- How to complete this task:
Filter this material down to the lines that contain the string "Integration", and return those lines.

──────── Data listing ────────

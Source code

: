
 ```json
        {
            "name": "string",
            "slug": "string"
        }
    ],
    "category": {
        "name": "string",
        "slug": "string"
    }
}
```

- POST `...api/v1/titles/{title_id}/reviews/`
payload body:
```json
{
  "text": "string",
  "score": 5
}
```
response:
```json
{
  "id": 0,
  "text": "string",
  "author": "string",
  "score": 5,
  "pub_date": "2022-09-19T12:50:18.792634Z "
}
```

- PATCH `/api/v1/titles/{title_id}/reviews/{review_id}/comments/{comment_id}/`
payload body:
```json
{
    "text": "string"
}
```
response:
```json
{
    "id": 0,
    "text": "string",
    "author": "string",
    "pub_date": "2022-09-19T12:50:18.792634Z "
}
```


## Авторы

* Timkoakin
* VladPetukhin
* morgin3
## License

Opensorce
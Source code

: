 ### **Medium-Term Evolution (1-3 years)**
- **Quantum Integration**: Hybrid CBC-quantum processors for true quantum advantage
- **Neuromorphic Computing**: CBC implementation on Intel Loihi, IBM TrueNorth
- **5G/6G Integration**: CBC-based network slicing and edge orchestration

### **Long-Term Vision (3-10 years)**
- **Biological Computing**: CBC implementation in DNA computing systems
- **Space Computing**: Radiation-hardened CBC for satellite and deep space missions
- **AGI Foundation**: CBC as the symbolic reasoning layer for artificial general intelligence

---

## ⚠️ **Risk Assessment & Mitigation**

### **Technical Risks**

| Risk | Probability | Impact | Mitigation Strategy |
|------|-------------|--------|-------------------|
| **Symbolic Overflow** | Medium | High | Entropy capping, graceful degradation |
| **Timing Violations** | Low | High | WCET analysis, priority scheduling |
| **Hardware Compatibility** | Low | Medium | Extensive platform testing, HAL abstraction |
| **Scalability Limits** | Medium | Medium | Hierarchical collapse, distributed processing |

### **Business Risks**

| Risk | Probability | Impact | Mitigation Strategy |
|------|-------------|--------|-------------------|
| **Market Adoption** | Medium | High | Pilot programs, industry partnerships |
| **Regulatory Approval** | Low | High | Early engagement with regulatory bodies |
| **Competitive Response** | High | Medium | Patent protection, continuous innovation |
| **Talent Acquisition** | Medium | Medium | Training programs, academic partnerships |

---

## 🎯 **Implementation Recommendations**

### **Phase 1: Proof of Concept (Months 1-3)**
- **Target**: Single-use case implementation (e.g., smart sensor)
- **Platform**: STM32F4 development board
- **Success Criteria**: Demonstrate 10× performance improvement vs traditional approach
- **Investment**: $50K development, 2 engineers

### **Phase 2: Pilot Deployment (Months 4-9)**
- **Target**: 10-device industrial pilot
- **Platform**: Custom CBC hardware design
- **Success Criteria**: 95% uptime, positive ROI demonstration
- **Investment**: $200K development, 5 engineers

────────

- Answer area:
- **Quantum Integration**: Hybrid CBC-quantum processors for true quantum advantage
- **5G/6G Integration**: CBC-based network slicing and edge orchestration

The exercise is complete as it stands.